黄河協奏曲
黄河協奏曲(こうがきょうそうきょく、中:黄河鋼琴協奏曲)は、冼星海が1939年に作曲した管弦楽と合唱のためのカンタータ「黄河大合唱」をもとに、1969年に中国中央交響楽団が集団創作したピアノ協奏曲。カンタータから協奏曲へと編曲・再構成するにあたって、殷承宗ら(その他、儲望華・盛礼洪・劉庄など)が中心となり、「黄河大合唱」から4曲を抜粋した。この時に概ね3/5程度の演奏時間に短縮されたが、基本的には第4楽章の「川辺対口曲」以外の主題は全てピアノ協奏曲に継承されている。
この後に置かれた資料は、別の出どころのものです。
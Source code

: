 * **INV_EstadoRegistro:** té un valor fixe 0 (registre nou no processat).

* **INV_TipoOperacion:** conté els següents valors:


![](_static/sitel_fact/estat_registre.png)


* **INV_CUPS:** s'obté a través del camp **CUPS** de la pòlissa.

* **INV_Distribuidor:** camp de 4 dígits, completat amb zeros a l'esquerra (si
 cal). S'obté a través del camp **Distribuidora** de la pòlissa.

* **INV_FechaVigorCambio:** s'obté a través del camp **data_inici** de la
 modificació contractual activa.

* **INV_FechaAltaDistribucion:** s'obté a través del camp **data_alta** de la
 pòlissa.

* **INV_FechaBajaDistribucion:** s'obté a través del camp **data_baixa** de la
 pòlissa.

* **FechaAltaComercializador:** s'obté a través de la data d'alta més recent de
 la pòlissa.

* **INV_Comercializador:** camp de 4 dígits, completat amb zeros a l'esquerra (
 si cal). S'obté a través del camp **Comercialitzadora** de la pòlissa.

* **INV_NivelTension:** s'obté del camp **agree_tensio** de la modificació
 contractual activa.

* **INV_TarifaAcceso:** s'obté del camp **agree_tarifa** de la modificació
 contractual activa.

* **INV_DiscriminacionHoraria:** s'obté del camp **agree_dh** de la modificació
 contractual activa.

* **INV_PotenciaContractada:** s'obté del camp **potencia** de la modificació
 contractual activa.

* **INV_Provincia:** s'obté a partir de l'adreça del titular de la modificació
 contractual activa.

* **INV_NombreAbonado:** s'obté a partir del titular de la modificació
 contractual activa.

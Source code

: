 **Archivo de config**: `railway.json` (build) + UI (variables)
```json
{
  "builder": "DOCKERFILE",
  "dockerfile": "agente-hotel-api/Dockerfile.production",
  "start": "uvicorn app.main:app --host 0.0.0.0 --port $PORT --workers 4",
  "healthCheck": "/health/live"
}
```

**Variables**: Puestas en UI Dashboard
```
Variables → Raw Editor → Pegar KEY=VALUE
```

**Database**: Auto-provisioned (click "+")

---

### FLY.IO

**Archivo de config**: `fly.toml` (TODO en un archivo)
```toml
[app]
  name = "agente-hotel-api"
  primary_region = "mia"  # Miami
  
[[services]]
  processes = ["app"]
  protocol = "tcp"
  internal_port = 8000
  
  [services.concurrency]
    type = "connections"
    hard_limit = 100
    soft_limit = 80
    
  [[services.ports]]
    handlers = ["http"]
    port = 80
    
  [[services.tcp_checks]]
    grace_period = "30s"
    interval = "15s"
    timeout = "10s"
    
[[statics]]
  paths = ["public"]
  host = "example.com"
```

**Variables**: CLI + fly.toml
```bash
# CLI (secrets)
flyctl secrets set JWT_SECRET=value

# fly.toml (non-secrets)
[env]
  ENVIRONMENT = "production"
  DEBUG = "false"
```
中国中央交響楽団により1970年初演。
概要
文化大革命の時期に、半ば政治主導で西洋楽器のために創られた愛国的・民族的な音楽の一つであり、ヴァイオリン協奏曲《梁祝小提琴協奏曲》と並んで、中国版社会主義リアリズム音楽の実例となっている。
原曲となった黄河大合唱の曲順は次の通りである。作詞は光未然。
- 前奏:黄河船夫曲
- 黄河頌
- 黄水謡
- 川辺対口曲
- 黄河怨
- 保衛黄河
- 怒吼吧 黄河
楽曲構成
「黄河協奏曲」の楽章構成は次の通りである(カッコ内は中国語の原語)。
- 前奏曲「黄河の船頭の歌」(黄河船夫曲) Allegro molto agitato
- 黄河をたたえる (黄河頌) Adagio maestoso
- 怒れる黄河(黄河憤) Andantino grazioso
- 黄河を護れ (保衛黄河) Allegro
楽器編成
独奏ピアノ、ピッコロ(2番フルート持ち替え)、笛子(2番フルート持ち替え)、フルート2、オーボエ2、クラリネット(変ロ調)2、ファゴット2、ホルン(ヘ調)4、トランペット(変ロ調)2、トロンボーン3、ティンパニ、トライアングル、シンバル、ハープ、弦五部
録音
アメリカ合衆国ではユージン・オーマンディの指揮によって上演・録音が行われた。林克昌指揮・群馬交響楽団演奏によるCDが販売されている(日本コロムビア製作、香港レコード社頒布。1980年12月及び1981年1月録音)。